Jack had made arrangements with Travis to be waiting with one of their Sikorskys at a nearby location. If Irene was here and needed medical attention, they’d be able to fly her to a hospital faster than they could ever make the trip down mountain roads. Travis had already called to say he had landed the helicopter at the field and was ready to help in any way he could.
This address, in an unincorporated area of the San Bernardino Mountains, was the only recent out-of-town destination Frank had found on the GPS in the Ford Escape.
Frank asked the others to wait in Ben’s SUV, with instructions on whom to call at the first sign of trouble. At first all three refused to be left behind, but after a brief but intense argument, it was agreed that Jack would go with Frank while Ben and Ethan stayed back. At Ben’s insistence, Frank called Ben’s phone from his own and stayed connected to that call, using his wireless headset.
“You understand I’m not going to narrate every step I take?” Frank said.
“Yes, and I’m not going to distract you by constantly talking to you,” Ben replied. “But we’re not going to be able to see you and Jack out there in the dark, and if you’re in trouble, I want to know right away.”
Despite his sense of urgency, Frank waited and watched for several minutes before moving closer to the gate and the small house just inside it. The house was clearly a gatekeeper’s or caretaker’s lodge, painted in the dark hunter green color that must be sold by the tanker truckload to mountain camps.

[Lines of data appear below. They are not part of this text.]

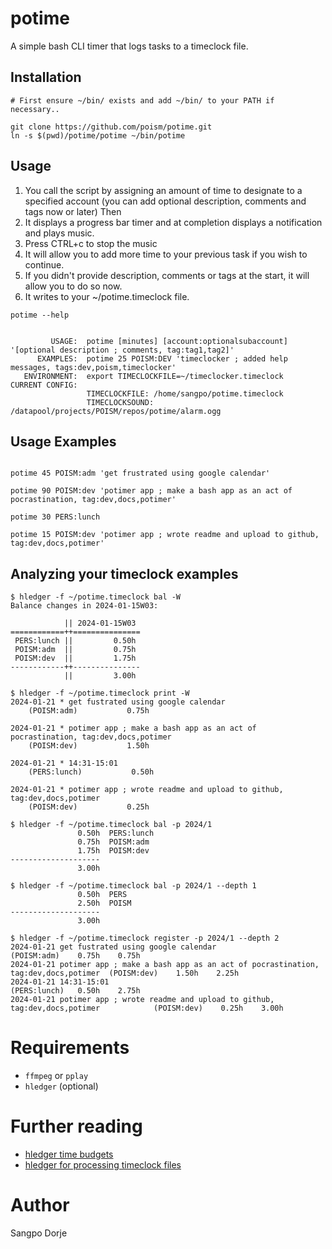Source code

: # potime
A simple bash CLI timer that logs tasks to a timeclock file.


## Installation

```
# First ensure ~/bin/ exists and add ~/bin/ to your PATH if necessary..

git clone https://github.com/poism/potime.git
ln -s $(pwd)/potime/potime ~/bin/potime

```

## Usage

1. You call the script by assigning an amount of time to designate to a specified account (you can add optional description, comments and tags now or later)
Then
2. It displays a progress bar timer and at completion displays a notification and plays music.
3. Press CTRL+c to stop the music
4. It will allow you to add more time to your previous task if you wish to continue.
5. If you didn't provide description, comments or tags at the start, it will allow you to do so now.
6. It writes to your ~/potime.timeclock file.


```
potime --help


         USAGE:  potime [minutes] [account:optionalsubaccount] '[optional description ; comments, tag:tag1,tag2]'
      EXAMPLES:  potime 25 POISM:DEV 'timeclocker ; added help messages, tags:dev,poism,timeclocker'
   ENVIRONMENT:  export TIMECLOCKFILE=~/timeclocker.timeclock
CURRENT CONFIG:
                 TIMECLOCKFILE: /home/sangpo/potime.timeclock
                 TIMECLOCKSOUND: /datapool/projects/POISM/repos/potime/alarm.ogg
```

## Usage Examples

```

potime 45 POISM:adm 'get frustrated using google calendar'

potime 90 POISM:dev 'potimer app ; make a bash app as an act of pocrastination, tag:dev,docs,potimer'

potime 30 PERS:lunch 

potime 15 POISM:dev 'potimer app ; wrote readme and upload to github, tag:dev,docs,potimer'

```

## Analyzing your timeclock examples

```
$ hledger -f ~/potime.timeclock bal -W
Balance changes in 2024-01-15W03:

            || 2024-01-15W03 
============++===============
 PERS:lunch ||         0.50h 
 POISM:adm  ||         0.75h 
 POISM:dev  ||         1.75h 
------------++---------------
            ||         3.00h 

```

```
$ hledger -f ~/potime.timeclock print -W
2024-01-21 * get fustrated using google calendar
    (POISM:adm)           0.75h

2024-01-21 * potimer app ; make a bash app as an act of pocrastination, tag:dev,docs,potimer
    (POISM:dev)           1.50h

2024-01-21 * 14:31-15:01
    (PERS:lunch)           0.50h

2024-01-21 * potimer app ; wrote readme and upload to github, tag:dev,docs,potimer
    (POISM:dev)           0.25h

```

```
$ hledger -f ~/potime.timeclock bal -p 2024/1
               0.50h  PERS:lunch
               0.75h  POISM:adm
               1.75h  POISM:dev
--------------------
               3.00h

```

```
$ hledger -f ~/potime.timeclock bal -p 2024/1 --depth 1
               0.50h  PERS
               2.50h  POISM
--------------------
               3.00h

```

```
$ hledger -f ~/potime.timeclock register -p 2024/1 --depth 2 
2024-01-21 get fustrated using google calendar                                              (POISM:adm)    0.75h    0.75h
2024-01-21 potimer app ; make a bash app as an act of pocrastination, tag:dev,docs,potimer  (POISM:dev)    1.50h    2.25h
2024-01-21 14:31-15:01                                                                      (PERS:lunch)   0.50h    2.75h
2024-01-21 potimer app ; wrote readme and upload to github, tag:dev,docs,potimer            (POISM:dev)    0.25h    3.00h

```






# Requirements

 - `ffmpeg` or `pplay`
 - `hledger` (optional)


# Further reading

- [hledger time budgets](https://hledger.org/time-planning.html#how-to-set-up-a-time-budget)
- [hledger for processing timeclock files](https://hledger.org/1.32/hledger.html#timeclock)

# Author
Sangpo Dorje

He gave more than a moment’s thought to a set of names engraved on a granite memorial in front of the Las Piernas Police Department, all murdered on the same date, all slain by a trap set by Parrish. Good friends, some of them.
He told himself this had all the earmarks of a similar trap. He didn’t know who had sent the text messages. Parrish could have sent them himself. He considered, not for the first time, calling in the San Bernardino Sheriff’s Department. It would be the smart thing to do. The right thing. But he knew the result would be calls made to Las Piernas and questions raised there and, in all likelihood, his own detention. He had friends in the San Berdoo office, but even if they responded immediately, it would take time for them to contact their bomb squad and get it up here.
He told himself this was foolishness that might end up getting him killed-and Jack, Ethan, and Ben along with him.
Then he thought of his wife spending even another ten minutes under Parrish’s control.
He looked at Jack. His friend’s facial features were barely visible in the darkness, but Frank felt as if Jack had read his thoughts. His eyes held a look of determination-and a hint of impatience.
Frank smiled. “You sure you don’t want to wait here, Jack?” he said quietly. “If something happens to you, the whole economy of Las Piernas is going to be fucked.”